Like many car clubs out there, this one got started by a group of friends that all shared a common love; a love for Lowriding and its lifestyle. The group established the car club in 1993 in Pasadena, CA., but they have been together as a family since 1985. Way of Life car club was founded to be just that―a way of life. For years members had belonged to other car clubs and were fed up with the politics and lack of commitment they found in other clubs, so they banded together to form a club of their own. The goal was to not only promote their “way of life” which is of course Lowriding, but to also leave a positive legacy behind for their community and to demonstrate that you can have a good time with your club without breaking the law.

“When the club first started, there were about ten to fifteen of us in it,” explains club President Derrick Double D’s. “The club’s secretary is the one who came up with the name “Way of Life.” We ran the name by a few of the guys and then the name just kind of stuck with us.” While the club had a name, they had little in the form of organization, a problem which they soon remedied. “When we came up with the name, we didn’t have a club President, Vice President or anything.
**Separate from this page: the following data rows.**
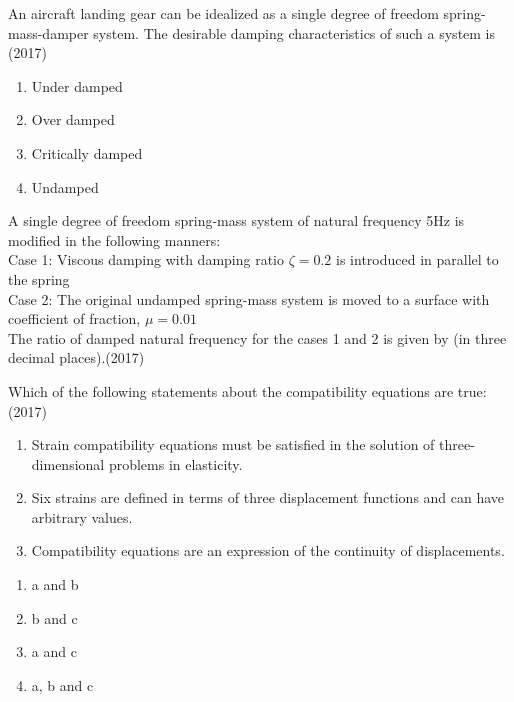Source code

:     \item An aircraft landing gear can be idealized as a single degree of freedom spring-mass-damper system. The desirable damping characteristics of such a system is  \hfill (2017)
     \begin{enumerate}[label=(\Alph*)]
        \item Under damped
        \item Over damped
        \item Critically damped
        \item Undamped
     \end{enumerate}
    \item A single degree of freedom spring-mass system of natural frequency 5Hz is modified in the following manners:
    \\ Case 1: Viscous damping with damping ratio $\zeta = 0.2$ is introduced in parallel to the spring
    \\ Case 2: The original undamped spring-mass system is moved to a surface with coefficient of fraction, $\mu = 0.01$\\
    The ratio of damped natural frequency for the cases 1 and 2 is given by (in three decimal places).\hfill (2017)
    \item  Which of the following statements about the compatibility equations are true:\hfill (2017)
    \begin{enumerate}
        \item Strain compatibility equations must be satisfied in the solution of three-dimensional problems in elasticity.
        \item Six strains are defined in terms of three displacement functions and can have arbitrary values.
        \item Compatibility equations are an expression of the continuity of displacements.
    \end{enumerate}
    \begin{enumerate}[label=(\Alph*)]
        \item a and b 
        \item b and c 
        \item a and c 
        \item a, b and c 
    \end{enumerate}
All we knew is that we had Lowriders and we wanted to come together to represent our city whenever we went to attend car shows,” says Double D’s. The idea for the club came from the club’s President Donald Johnson, and club Vice President Derrick Dollins.

When the time came down to choose the club colors, Way of Life car club decided to go a different route than most other clubs. “A lot of clubs were using black and gold and we wanted to be a little different with our colors, but at the same time, we didn’t want our colors to be loud and obnoxious,” says Double D’s. The club decided to go with green and gold colors in order to stand out from the crowd. “When we are at a car show, I can always spot my members from a distance because the colors stand out.”
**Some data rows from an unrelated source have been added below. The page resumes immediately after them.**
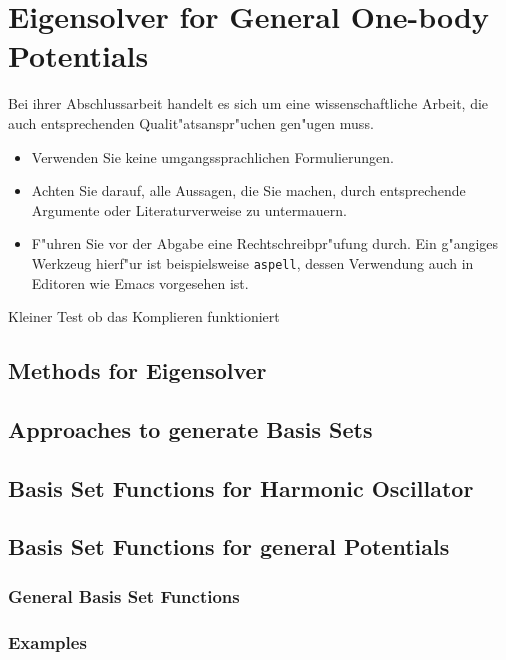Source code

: \chapter{Eigensolver for General One-body Potentials}
\label{c:inhalt}



Bei ihrer Abschlussarbeit handelt es sich um eine
  wissenschaftliche Arbeit, die auch entsprechenden
  Qualit"atsanspr"uchen gen"ugen muss.
  \begin{itemize}
  \item Verwenden Sie keine umgangssprachlichen Formulierungen.
  \item Achten Sie darauf, alle Aussagen, die Sie machen, durch
    entsprechende Argumente oder Literaturverweise zu untermauern.
  \item F"uhren Sie vor der Abgabe eine Rechtschreibpr"ufung durch.
    Ein g"angiges Werkzeug hierf"ur ist beispielsweise
    \texttt{aspell}, dessen Verwendung auch in Editoren wie Emacs
    vorgesehen ist.
  \end{itemize}


Kleiner Test ob das Komplieren funktioniert
\section{Methods for Eigensolver}
\section{Approaches to generate Basis Sets}

\section{Basis Set Functions for Harmonic Oscillator}
\section{Basis Set Functions for general Potentials}
\subsection{General Basis Set Functions}
\subsection{Examples}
Some of the club’s standards require the members to ride on 13-inch wire wheels or stock wheels. They prefer Chevys and Cadillacs, but they also allow G-bodies into the club. Some vehicles that aren’t allowed are radical cars, hot rods, or trucks.

Somewhere in the mid-to-late ‘90s, the club’s members started to decrease due to the Japanese coming to the states to buy up Lowriders left and right. “If you wanted to sell your car, this era was the time to do it because they were cashing people out and buying up the cars by the boatload. They pretty much whiped out our club,” laments Double D’s. He insists that the influx of overseas buyers was not all bad, however. “A lot of people paid off some of their bills or bought houses with that money,” he says with a shrug.
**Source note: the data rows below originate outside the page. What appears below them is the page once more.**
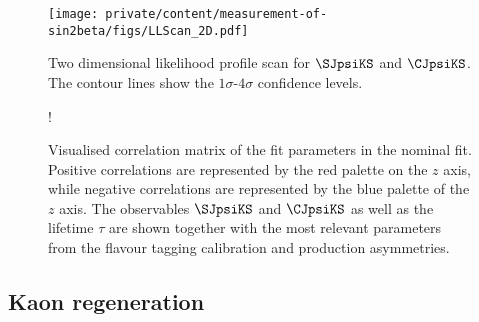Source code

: %
\begin{figure}
\centering
\texttt{[image: private/content/measurement-of-sin2beta/figs/LLScan\_2D.pdf]}
\caption{Two dimensional likelihood profile scan for $\SJpsiKS$ and $\CJpsiKS$.
The contour lines show the $1\sigma$-$4\sigma$ confidence levels.}
\label{fig:measurement_of_sin2beta:cpv_measurement:results:plots:2d_ll_scan}
\end{figure}
%
\begin{figure}
\centering
\resizebox {1\textwidth} {!}{
   
}
\caption{Visualised correlation matrix of the fit parameters in
the nominal fit. Positive correlations are represented by the red palette on the
$z$ axis, while negative correlations are represented by the blue palette of the
$z$ axis. The \CP observables $\SJpsiKS$ and $\CJpsiKS$ as well as the
lifetime $\tau$ are shown together with the most relevant parameters from the
flavour tagging calibration and production asymmetries.}
\label{fig:measurement_of_sin2beta:cpv_measurement:results:plots:correlation_matrix}
\end{figure}

\FloatBarrier
\subsection{Kaon regeneration}
\label{sec:measurement_of_sin2beta:cpv_measurement:kaon_regeneration}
Roughly six years ago, Derrick gave the club a rebirth by busting out his ’59 rag and cruising around. “We are proud of the club because we do a lot of positive things for our community like fundraisers, toy drives, and we make a huge effort to help feed the homeless every year. All of this stuff is done for the community.” With their heads and hearts in the right place, this car club certainly represents the Lowrider “way of life.”